IT HAPPENS EVERY YEAR. Just about the time new den leaders figure out how to lead a den and pack programming falls into a comfortable rhythm, Thanksgiving Day arrives. And not far behind it come Hanukkah, Christmas, Kwanzaa, and New Year’s Day. By the time school resumes in January, many Cub Scouters feel as if they’re starting from scratch.
But you don’t have to lose momentum between the end of November and the beginning of January. With careful planning, you can use the winter holidays to accelerate your program, not slow it down. Here’s how.
Don’t Tilt at Windmills
First, acknowledge that non-Scouting commitments will take precedence in December, says Tom Yuschok, a longtime Cub Scouter who’s now vice president of district operations in the Central Florida Council. “You have to accept that there’s a time when everybody’s going to be with family and on break,” he says. “There’s not going to be a lot of activity.
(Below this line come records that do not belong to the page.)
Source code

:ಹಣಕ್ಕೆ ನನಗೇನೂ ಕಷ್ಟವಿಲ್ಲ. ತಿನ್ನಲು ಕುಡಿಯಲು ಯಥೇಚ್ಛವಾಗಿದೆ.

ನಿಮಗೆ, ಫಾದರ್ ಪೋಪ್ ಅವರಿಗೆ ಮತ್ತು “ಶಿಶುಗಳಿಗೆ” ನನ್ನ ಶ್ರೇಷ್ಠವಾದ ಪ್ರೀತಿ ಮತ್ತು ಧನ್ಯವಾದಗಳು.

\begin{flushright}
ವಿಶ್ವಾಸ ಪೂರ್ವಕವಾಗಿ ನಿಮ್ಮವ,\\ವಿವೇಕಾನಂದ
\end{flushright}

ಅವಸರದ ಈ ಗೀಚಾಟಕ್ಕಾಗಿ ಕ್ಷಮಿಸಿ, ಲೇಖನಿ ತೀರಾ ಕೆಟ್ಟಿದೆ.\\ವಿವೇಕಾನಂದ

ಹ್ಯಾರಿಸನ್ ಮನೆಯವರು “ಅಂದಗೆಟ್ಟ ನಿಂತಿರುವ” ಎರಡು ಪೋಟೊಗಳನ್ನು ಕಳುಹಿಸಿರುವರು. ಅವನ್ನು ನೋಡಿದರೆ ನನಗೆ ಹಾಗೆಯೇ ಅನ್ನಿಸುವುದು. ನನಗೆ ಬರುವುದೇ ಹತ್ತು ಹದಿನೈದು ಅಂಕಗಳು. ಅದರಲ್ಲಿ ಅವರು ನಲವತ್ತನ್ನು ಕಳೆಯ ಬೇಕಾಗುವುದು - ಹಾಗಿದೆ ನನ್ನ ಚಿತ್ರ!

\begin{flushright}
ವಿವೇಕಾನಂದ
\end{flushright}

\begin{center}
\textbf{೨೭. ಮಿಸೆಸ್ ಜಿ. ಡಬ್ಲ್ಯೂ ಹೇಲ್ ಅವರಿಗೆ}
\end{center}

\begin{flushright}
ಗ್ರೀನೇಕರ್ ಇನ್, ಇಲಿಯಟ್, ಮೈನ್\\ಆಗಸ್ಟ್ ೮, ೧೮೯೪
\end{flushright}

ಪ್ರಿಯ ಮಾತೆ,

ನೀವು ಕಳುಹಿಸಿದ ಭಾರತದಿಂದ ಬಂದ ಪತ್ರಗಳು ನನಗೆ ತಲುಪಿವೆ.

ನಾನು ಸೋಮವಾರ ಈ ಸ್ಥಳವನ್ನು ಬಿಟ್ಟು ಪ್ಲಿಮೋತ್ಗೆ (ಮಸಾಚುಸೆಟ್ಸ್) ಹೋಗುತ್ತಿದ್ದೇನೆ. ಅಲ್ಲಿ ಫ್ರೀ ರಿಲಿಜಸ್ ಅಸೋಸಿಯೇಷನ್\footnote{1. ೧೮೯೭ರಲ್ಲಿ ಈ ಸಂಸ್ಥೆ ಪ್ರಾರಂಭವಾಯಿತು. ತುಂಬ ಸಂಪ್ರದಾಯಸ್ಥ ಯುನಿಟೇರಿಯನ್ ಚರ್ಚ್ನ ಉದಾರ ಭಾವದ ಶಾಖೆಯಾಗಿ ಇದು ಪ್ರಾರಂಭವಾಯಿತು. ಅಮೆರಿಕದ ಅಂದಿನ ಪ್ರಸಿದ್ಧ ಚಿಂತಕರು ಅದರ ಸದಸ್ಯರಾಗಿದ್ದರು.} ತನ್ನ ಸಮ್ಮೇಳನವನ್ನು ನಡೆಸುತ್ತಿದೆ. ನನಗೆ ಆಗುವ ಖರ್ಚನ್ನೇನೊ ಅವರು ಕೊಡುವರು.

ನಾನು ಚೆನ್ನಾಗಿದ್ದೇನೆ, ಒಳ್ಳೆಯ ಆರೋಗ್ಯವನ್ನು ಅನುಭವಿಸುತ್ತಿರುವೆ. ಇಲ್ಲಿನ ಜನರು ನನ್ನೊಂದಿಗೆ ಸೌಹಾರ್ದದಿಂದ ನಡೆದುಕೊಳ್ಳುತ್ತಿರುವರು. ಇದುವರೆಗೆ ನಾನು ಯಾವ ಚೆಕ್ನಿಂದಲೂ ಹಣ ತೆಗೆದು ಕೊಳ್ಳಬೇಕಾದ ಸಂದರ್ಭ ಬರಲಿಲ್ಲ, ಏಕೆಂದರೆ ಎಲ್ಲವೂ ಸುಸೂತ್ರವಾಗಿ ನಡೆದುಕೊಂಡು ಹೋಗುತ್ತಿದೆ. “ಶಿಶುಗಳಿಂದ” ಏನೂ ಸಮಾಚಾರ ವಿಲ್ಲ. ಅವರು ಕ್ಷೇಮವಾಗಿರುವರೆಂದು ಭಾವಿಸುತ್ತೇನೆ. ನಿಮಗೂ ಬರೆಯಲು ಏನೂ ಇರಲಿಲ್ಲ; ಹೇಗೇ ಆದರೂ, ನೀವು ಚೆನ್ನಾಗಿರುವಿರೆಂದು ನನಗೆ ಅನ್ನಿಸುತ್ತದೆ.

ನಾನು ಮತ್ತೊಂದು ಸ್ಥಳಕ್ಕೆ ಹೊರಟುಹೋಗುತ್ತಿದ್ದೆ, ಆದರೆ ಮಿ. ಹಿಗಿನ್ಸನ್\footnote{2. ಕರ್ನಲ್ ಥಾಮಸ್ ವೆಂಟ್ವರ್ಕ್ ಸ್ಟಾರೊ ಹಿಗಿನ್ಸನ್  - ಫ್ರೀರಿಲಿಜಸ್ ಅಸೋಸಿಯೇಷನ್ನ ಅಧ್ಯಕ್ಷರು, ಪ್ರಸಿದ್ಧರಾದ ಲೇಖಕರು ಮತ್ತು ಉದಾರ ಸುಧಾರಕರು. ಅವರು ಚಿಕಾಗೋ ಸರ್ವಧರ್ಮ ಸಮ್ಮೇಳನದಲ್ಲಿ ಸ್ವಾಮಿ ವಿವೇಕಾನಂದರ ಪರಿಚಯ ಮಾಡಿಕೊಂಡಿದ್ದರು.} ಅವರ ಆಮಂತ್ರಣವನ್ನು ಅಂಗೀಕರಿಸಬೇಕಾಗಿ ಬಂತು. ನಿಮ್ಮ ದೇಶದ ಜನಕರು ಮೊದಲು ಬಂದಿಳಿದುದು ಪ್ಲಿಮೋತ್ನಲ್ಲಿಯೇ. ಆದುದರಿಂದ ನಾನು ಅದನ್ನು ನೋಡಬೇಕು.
Let that happen.”
If You Can’t Beat ’Em …
That doesn’t mean you should wave a flag of surrender or become a Cub Scout Scrooge. Michelle Gee, who has been a Cub Scout leader in Omaha for more than two decades, recommends adding holiday flair to your December pack meeting. “Make it a Hawaiian night and have the kids wear their flip-flops,” she says. “Have Santa come in a Hawaiian shirt. Do something fun. It gets them excited.”
When Gee served as Cubmaster, she held some December pack meetings at a local assisted-living facility. “We would bring goodies and make some punch there so the facility didn’t have to do anything,” she says. “We’d just hang out with the elderly people, and they just loved that.”
Also, your pack can participate in a communitywide event like a parade. That’s what Yuschok’s pack, Pack 74 in Ormond Beach, Fla., does every couple of years. They decorate a float the morning of the city’s parade and ride in the parade that evening. “We tried to do the holiday parade every year, and we had a couple of years where we didn’t have a lot of participation,” he says. “If we do it every other year, there’s some excitement around that.”
Connect the Dates
Whatever you do in December, make a connection to what’s planned for January. Many packs hand out pinewood derby car kits as holiday gifts at their December pack meetings. Yuschok’s pack goes a step farther. It holds an early January pack meeting where boys can get their pinewood derby cars roughed out.
“We have a couple of parents who bring in band saws,” Yuschok says. “If the boys have planned out the general shape of their car, they can come in and get them cut. We get almost everybody in the pack at that meeting.”
Coordinate and Communicate
Scheduling special activities, changing dates, and moving meetings requires plenty of advance planning. This extra planning also makes scheduling and recruiting easier. You won’t have much luck calling dads with band saws on New Year’s Eve to recruit them for your Jan. 3 pack meeting. “You can do it that way, but oh it’s painful. And you usually don’t get as good a result,” Yuschok says.
Communication becomes especially critical when dates and locations are different from the usual. You can’t rely as much on announcements at den and pack meetings because attendance may be spotty. So be sure to spread the word through your Web site, e-mail newsletter, and phone tree.
Doing that, as well as making sure holiday activities are on the pack calendar from the start, will help ensure that boys have a great holiday season and get primed for an even greater spring and summer.
WHAT ARE YOUR TIPS FOR MAINTAINING MOMENTUM WITH YOUR PACK DURING THE HOLIDAY SEASON? SHARE YOUR THOUGHTS BELOW.
We have an annual tradition in our Troop, the week of Thanksgiving to get together on Friday and do a clean-up at the church, which includes raking leaves and picking up any trash. This year the boys also had a huge task of removing a large number of fallen branches from the property from the hurricane and northeaster that hit New Jersey a few weeks earlier. The second part of our tradition is to meet at the local bowling alley on the Sunday of Thanksgiving weekend and enjoy breakfast and bowling together. The boys look forward to this particular week every year!
During our December Pack Meeting, we have a Holiday Cookie Exchange, make ornaments, sing Christmas Carols, and pass out PWDerby Cars. We sometimes make a holiday neckerchief slide as a pre-meeting activity. Then a week or so later we go caroling at a local Nursing Home/Assisted Living and as we carol we hand out the ornaments to the residents. We also sometimes give a few ornaments to our Chartered Org., a church, and the volunteers that minister to the homebound in our parish pass them out.
Our local city Christmas parade is held every year in December. It alternates routes every year – one is shorter and is generally walked by the boys, and one is much longer and we decorate a float and pickups so they can ride. Usually the week after that we do a service project for the our charter, generally cleaning the grounds of leaves and trash. Pinewood cars are handed out at the December Pack meeting. We do a Pinewood workshop in January so everyone has a chance to at least get the rough cuts done on their cars. Pinewood itself usually happens a week or two after the workshop. With all these events we have been pretty good over the years.